55.

Non accadde nulla per cinque giorni. Poi Rebecca ricevette da Jasper Gwyn una spessa busta contenente il ritratto della ragazzina, confezionato con la solita meticolosa cura, e un biglietto di poche righe. Diceva che per un po’ gli sarebbe stato impossibile farsi vivo. Contava sul fatto che Rebecca tenesse a bada tutto quanto, nel frattempo. Si sarebbe reso necessario rinviare il prossimo ritratto: non era sicuro di poter tornare a lavorare prima di un paio di mesi. Ringraziava e salutava con un grande abbraccio. Non faceva alcun riferimento all’articolo del “Guardian”.

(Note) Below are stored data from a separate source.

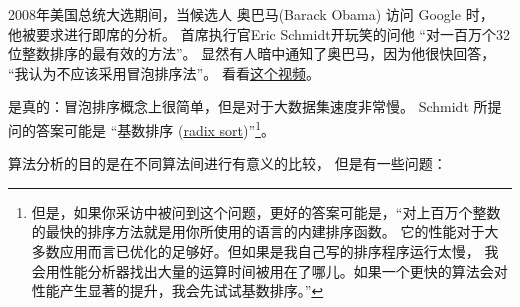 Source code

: 2008年美国总统大选期间，当候选人 奥巴马(Barack Obama) 访问 Google 时，
他被要求进行即席的分析。  首席执行官Eric Schmidt开玩笑的问他
``对一百万个32位整数排序的最有效的方法''。
显然有人暗中通知了奥巴马，因为他很快回答， ``我认为不应该采用冒泡排序法''。
看看\href{http://www.youtube.com/watch?v=k4RRi_ntQc8}{这个视频}。

    


是真的：冒泡排序概念上很简单，但是对于大数据集速度非常慢。
Schmidt 所提问的答案可能是 ``基数排序 (\href{http://en.wikipedia.org/wiki/Radix_sort}{radix sort})''\footnote{但是，如果你采访中被问到这个问题，更好的答案可能是，``对上百万个整数的最快的排序方法就是用你所使用的语言的内建排序函数。 它的性能对于大多数应用而言已优化的足够好。但如果是我自己写的排序程序运行太慢， 我会用性能分析器找出大量的运算时间被用在了哪儿。如果一个更快的算法会对性能产生显著的提升，我会先试试基数排序。''}。


算法分析的目的是在不同算法间进行有意义的比较， 但是有一些问题：

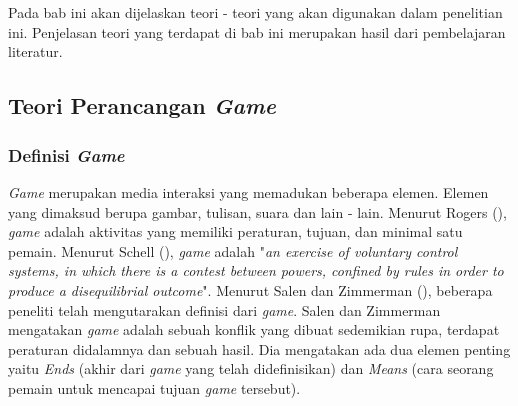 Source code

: \chapter{\babDua}
Pada bab ini akan dijelaskan teori - teori yang akan digunakan dalam penelitian ini. Penjelasan teori yang terdapat di bab ini merupakan hasil dari pembelajaran literatur.
\section{Teori Perancangan \textit{Game}}
	\subsection{Definisi \textit{Game}}
	\textit{Game} merupakan media interaksi yang memadukan beberapa elemen. Elemen yang dimaksud berupa gambar, tulisan, suara dan lain - lain. Menurut Rogers (\citeyear{book.lvlup}), \textit{game} adalah aktivitas yang memiliki peraturan, tujuan, dan minimal satu pemain. Menurut Schell (\citeyear{book.artgamedesign}), \textit{game} adalah "\textit{an exercise of voluntary control systems, in which there is a contest between powers, confined by rules in order to produce a disequilibrial outcome}".
	\linebreak\linebreak
	Menurut Salen dan Zimmerman (\citeyear{book.ruleofplay}), beberapa peneliti telah mengutarakan definisi dari \textit{game}. Salen dan Zimmerman mengatakan \textit{game} adalah sebuah konflik yang dibuat sedemikian rupa, terdapat peraturan didalamnya dan sebuah hasil. Dia mengatakan ada dua elemen penting yaitu \textit{Ends} (akhir dari  \textit{game} yang telah didefinisikan) dan \textit{Means} (cara seorang pemain untuk mencapai tujuan \textit{game} tersebut).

Per tutta la giornata Rebecca dovette respingere con garbo le tante telefonate che, da ogni parte, le arrivavano per saperne di più della storia di Jasper Gwyn. Non le piaceva essere stata lasciata sola in un momento così delicato, ma d’altronde conosceva a sufficienza Jasper Gwyn per riconoscere un modo di comportarsi che sarebbe stato inutile cercare di correggere. Fece quello che doveva fare, meglio che poté, e prima di sera telefonò a Mr Trawley per dirgli che il ritratto era pronto. Poi staccò il telefono, prese il ritratto della ragazzina, e lo aprì. Era una cosa che non faceva mai. Si era data come regola di consegnare i ritratti senza dargli nemmeno un’occhiata. Ci sarebbe stato il momento giusto per leggerli, aveva sempre pensato. Ma quella sera era tutto differente. C’era nell’aria qualcosa che assomigliava al disfarsi di un incantesimo, e sospendere i gesti consueti le sembrò ragionevole, forse perfino doveroso. Dunque aprì il ritratto della ragazzina e iniziò a leggerlo.

Erano quattro pagine. Lei si fermò alla prima, poi rimise a posto i fogli e richiuse la cartellina.